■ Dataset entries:
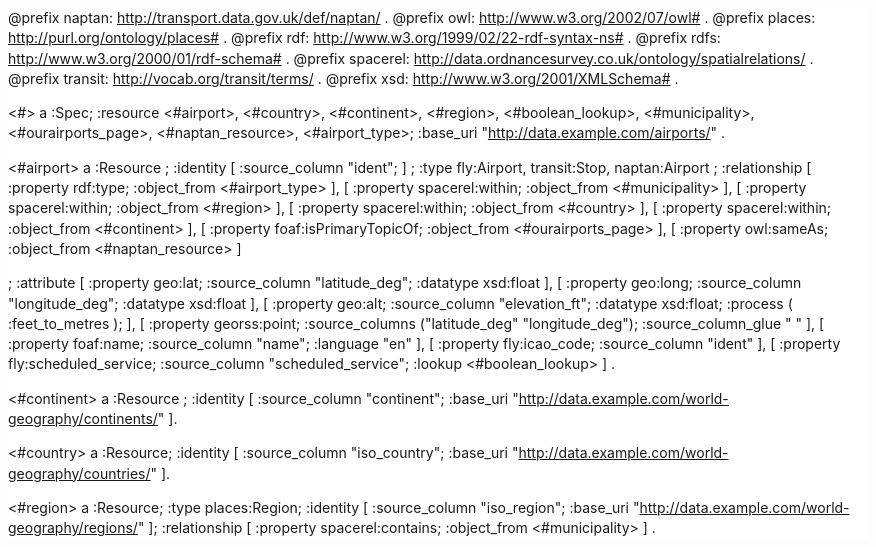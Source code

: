 @prefix naptan: <http://transport.data.gov.uk/def/naptan/> .
@prefix owl: <http://www.w3.org/2002/07/owl#> .
@prefix places: <http://purl.org/ontology/places#> .
@prefix rdf: <http://www.w3.org/1999/02/22-rdf-syntax-ns#> .
@prefix rdfs: <http://www.w3.org/2000/01/rdf-schema#> .
@prefix spacerel: <http://data.ordnancesurvey.co.uk/ontology/spatialrelations/> .
@prefix transit: <http://vocab.org/transit/terms/> .
@prefix xsd: <http://www.w3.org/2001/XMLSchema#> .

<#> a :Spec;
:resource <#airport>, <#country>, <#continent>, <#region>, <#boolean_lookup>, <#municipality>, <#ourairports_page>, <#naptan_resource>, <#airport_type>;
:base_uri "http://data.example.com/airports/" .

<#airport> a :Resource
; :identity [ :source_column "ident"; ]
; :type fly:Airport, transit:Stop, naptan:Airport
; :relationship
	[ :property rdf:type; :object_from <#airport_type> ],
	[ :property spacerel:within; :object_from <#municipality> ],
	[ :property spacerel:within; :object_from <#region> ],
	[ :property spacerel:within; :object_from <#country> ],
	[ :property spacerel:within; :object_from <#continent> ],
	[ :property foaf:isPrimaryTopicOf; :object_from <#ourairports_page> ],
	[ :property owl:sameAs; :object_from <#naptan_resource> ]

; :attribute
	[ :property geo:lat; :source_column "latitude_deg"; :datatype xsd:float ],
	[ :property geo:long; :source_column "longitude_deg"; :datatype xsd:float ],
	[ :property geo:alt; :source_column "elevation_ft"; :datatype xsd:float; :process ( :feet_to_metres ); ],
	[ :property georss:point; :source_columns ("latitude_deg" "longitude_deg"); :source_column_glue " " ],
	[ :property foaf:name; :source_column "name"; :language "en" ],
	[ :property fly:icao_code; :source_column "ident" ],
	[ :property fly:scheduled_service; :source_column "scheduled_service"; :lookup <#boolean_lookup> ]
.

<#continent> a :Resource
; :identity [
	:source_column "continent";
	:base_uri "http://data.example.com/world-geography/continents/"
].

<#country> a :Resource;
    :identity [
        :source_column "iso_country";
        :base_uri "http://data.example.com/world-geography/countries/"
    ].

<#region> a :Resource;
    :type places:Region;
    :identity [
        :source_column "iso_region";
        :base_uri "http://data.example.com/world-geography/regions/"
	];
    :relationship [
        :property spacerel:contains;
        :object_from <#municipality>
    ] .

■ Brief:
Omit the pictures, then give all the lines above again exactly.

■ Exercise output:
Source code

: @prefix naptan: <http://transport.data.gov.uk/def/naptan/> .
@prefix owl: <http://www.w3.org/2002/07/owl#> .
@prefix places: <http://purl.org/ontology/places#> .
@prefix rdf: <http://www.w3.org/1999/02/22-rdf-syntax-ns#> .
@prefix rdfs: <http://www.w3.org/2000/01/rdf-schema#> .
@prefix spacerel: <http://data.ordnancesurvey.co.uk/ontology/spatialrelations/> .
@prefix transit: <http://vocab.org/transit/terms/> .
@prefix xsd: <http://www.w3.org/2001/XMLSchema#> .

<#> a :Spec;
:resource <#airport>, <#country>, <#continent>, <#region>, <#boolean_lookup>, <#municipality>, <#ourairports_page>, <#naptan_resource>, <#airport_type>;
:base_uri "http://data.example.com/airports/" .

<#airport> a :Resource
; :identity [ :source_column "ident"; ]
; :type fly:Airport, transit:Stop, naptan:Airport
; :relationship
	[ :property rdf:type; :object_from <#airport_type> ],
	[ :property spacerel:within; :object_from <#municipality> ],
	[ :property spacerel:within; :object_from <#region> ],
	[ :property spacerel:within; :object_from <#country> ],
	[ :property spacerel:within; :object_from <#continent> ],
	[ :property foaf:isPrimaryTopicOf; :object_from <#ourairports_page> ],
	[ :property owl:sameAs; :object_from <#naptan_resource> ]

; :attribute
	[ :property geo:lat; :source_column "latitude_deg"; :datatype xsd:float ],
	[ :property geo:long; :source_column "longitude_deg"; :datatype xsd:float ],
	[ :property geo:alt; :source_column "elevation_ft"; :datatype xsd:float; :process ( :feet_to_metres ); ],
	[ :property georss:point; :source_columns ("latitude_deg" "longitude_deg"); :source_column_glue " " ],
	[ :property foaf:name; :source_column "name"; :language "en" ],
	[ :property fly:icao_code; :source_column "ident" ],
	[ :property fly:scheduled_service; :source_column "scheduled_service"; :lookup <#boolean_lookup> ]
.

<#continent> a :Resource
; :identity [
	:source_column "continent";
	:base_uri "http://data.example.com/world-geography/continents/"
].

<#country> a :Resource;
    :identity [
        :source_column "iso_country";
        :base_uri "http://data.example.com/world-geography/countries/"
    ].

<#region> a :Resource;
    :type places:Region;
    :identity [
        :source_column "iso_region";
        :base_uri "http://data.example.com/world-geography/regions/"
	];
    :relationship [
        :property spacerel:contains;
        :object_from <#municipality>
    ] .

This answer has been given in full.